Lord’s Day Sabbath – Is Sunday The Lord’s Day?
If the Lord’s Day is Sunday, then why shouldn’t be the Lord’s Day the Sabbath? “I was in the Spirit on the Lord’s Day, and heard behind me an amazing voice, as of a trumpet.” (Revelation 1:10) John right here simply states that he “was in the Spirit on the Lord’s day.” Though it is true that eventually the time period “Lord’s day” came to be used for Sunday, no evidence indicates this was the case till a few century after the Book of Revelation was written! The truth is, there is likelihood that the term was applied to “Easter” Sunday before it was utilized to a weekly Sunday.
But the Roman province of Asia, to which the Revelation applies, had no Sunday-Easter tradition, either on the time the Revelation was written or perhaps a century later. Thus “Lord’s day” in Revelation 1:10 could not seek advice from an Easter Sunday.
Most pointedly of all, there may be neither prior nor modern evidence that Sunday had achieved in New Testament times a status which would have caused it to be called “Lord’s day.” One other day – the seventh-day Sabbath – had been the Lord’s holy day from antiquity (see Isaiah 58:13) and was the day on which Christ Himself and His followers, together with the Apostle Paul had attended non secular services.

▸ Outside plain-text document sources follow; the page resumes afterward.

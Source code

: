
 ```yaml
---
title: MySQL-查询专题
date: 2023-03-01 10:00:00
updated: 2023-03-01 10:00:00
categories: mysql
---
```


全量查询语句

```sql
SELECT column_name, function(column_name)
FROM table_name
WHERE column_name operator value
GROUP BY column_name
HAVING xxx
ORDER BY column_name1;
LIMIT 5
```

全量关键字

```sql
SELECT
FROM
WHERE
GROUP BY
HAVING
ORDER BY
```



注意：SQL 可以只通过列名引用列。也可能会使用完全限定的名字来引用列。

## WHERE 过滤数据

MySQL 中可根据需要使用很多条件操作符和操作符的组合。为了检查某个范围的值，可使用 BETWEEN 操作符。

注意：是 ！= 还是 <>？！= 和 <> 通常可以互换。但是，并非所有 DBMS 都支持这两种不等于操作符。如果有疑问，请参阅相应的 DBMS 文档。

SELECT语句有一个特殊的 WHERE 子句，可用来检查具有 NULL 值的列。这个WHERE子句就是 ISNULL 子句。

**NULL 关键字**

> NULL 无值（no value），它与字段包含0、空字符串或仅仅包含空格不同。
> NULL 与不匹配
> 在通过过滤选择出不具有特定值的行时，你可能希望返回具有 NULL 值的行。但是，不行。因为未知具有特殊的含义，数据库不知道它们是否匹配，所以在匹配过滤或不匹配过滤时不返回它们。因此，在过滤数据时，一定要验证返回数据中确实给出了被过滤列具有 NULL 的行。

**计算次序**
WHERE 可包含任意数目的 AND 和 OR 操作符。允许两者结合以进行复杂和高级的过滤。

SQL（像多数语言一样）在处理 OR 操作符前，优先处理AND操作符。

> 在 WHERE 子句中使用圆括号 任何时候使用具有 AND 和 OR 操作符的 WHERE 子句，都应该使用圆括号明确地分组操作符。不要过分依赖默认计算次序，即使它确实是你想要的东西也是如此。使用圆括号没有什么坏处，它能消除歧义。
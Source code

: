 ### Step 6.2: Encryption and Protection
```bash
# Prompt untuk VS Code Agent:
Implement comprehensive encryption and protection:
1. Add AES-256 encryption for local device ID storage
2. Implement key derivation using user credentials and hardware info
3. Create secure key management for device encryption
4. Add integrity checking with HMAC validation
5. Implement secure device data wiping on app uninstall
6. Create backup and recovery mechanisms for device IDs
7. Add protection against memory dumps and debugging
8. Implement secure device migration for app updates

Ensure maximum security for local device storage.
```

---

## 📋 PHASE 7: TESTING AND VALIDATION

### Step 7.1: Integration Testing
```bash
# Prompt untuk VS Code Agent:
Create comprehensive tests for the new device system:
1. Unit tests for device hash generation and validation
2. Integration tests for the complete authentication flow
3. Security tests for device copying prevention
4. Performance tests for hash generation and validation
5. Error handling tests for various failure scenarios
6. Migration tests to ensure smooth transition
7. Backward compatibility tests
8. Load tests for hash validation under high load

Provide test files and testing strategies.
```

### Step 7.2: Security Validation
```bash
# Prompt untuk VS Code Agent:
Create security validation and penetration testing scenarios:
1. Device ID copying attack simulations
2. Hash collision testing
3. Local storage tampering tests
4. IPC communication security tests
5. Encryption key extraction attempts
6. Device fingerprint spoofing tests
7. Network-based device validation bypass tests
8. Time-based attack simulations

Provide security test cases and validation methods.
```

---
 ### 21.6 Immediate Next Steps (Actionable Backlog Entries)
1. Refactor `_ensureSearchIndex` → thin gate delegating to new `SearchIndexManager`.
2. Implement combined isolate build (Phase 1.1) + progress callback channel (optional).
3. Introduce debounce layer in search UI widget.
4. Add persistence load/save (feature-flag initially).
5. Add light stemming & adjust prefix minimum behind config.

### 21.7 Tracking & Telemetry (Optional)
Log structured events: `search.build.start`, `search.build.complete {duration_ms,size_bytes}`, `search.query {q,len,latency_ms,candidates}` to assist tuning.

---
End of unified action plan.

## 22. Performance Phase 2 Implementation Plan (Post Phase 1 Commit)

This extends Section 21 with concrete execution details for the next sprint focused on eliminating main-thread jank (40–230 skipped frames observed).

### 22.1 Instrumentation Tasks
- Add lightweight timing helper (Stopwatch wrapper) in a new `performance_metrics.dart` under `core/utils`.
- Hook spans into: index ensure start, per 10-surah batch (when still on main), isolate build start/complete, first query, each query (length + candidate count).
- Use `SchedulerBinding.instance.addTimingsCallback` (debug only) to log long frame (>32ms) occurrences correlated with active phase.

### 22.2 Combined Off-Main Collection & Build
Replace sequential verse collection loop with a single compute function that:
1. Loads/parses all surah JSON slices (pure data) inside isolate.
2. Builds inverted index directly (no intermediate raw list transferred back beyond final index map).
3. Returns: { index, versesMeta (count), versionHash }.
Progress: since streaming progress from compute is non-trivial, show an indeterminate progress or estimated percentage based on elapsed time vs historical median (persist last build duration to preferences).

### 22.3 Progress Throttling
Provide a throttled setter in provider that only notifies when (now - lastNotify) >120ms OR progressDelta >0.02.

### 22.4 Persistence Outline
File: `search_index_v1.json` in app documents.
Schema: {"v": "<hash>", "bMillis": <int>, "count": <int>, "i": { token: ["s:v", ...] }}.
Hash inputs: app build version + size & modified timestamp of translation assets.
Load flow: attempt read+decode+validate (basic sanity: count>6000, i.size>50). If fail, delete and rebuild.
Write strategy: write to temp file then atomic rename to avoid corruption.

The Book of Acts reveals that the only day on which the Apostles repeatedly were engaged in worship companies on a weekly foundation was Saturday, the seventh day of the week. The Apostle Paul and his firm, when visiting Antioch in Pisidia, “went into the synagogue on the Sabbath day, and sat down.” (Acts 13:14) After the Scripture reading, they have been called upon to speak. They stayed in Antioch an extra week, and that “subsequent Sabbath day got here almost the entire city together to hear the word of God.” (Acts 13:44)
In Philippi, Paul and his firm went out of the city by a riverside on the Sabbath day, to the place where prayer was typically made (Acts sixteen:thirteen). In Thessalonica, “as his manner was,” Paul went to the synagogue and “three Sabbath days reasoned with them out of the scriptures.” (Acts 17:2) And in Corinth, the place Paul resided for a 12 months and a half, “he reasoned in the synagogue every Sabbath and persuaded the Jews and the Greeks” (Acts 18:4)
Thus the evidence within the Book of Acts multiplied relating to apostolic attendance at worship companies on Saturday.
In sum total, there may be not one piece of concrete proof anywhere within the New Testament that Sunday was considered as a weekly day of worship for Christians. Somewhat, Christ Himself, His followers on the time of His dying, and apostles after His resurrection frequently attended companies on Saturday the seventh day of the week.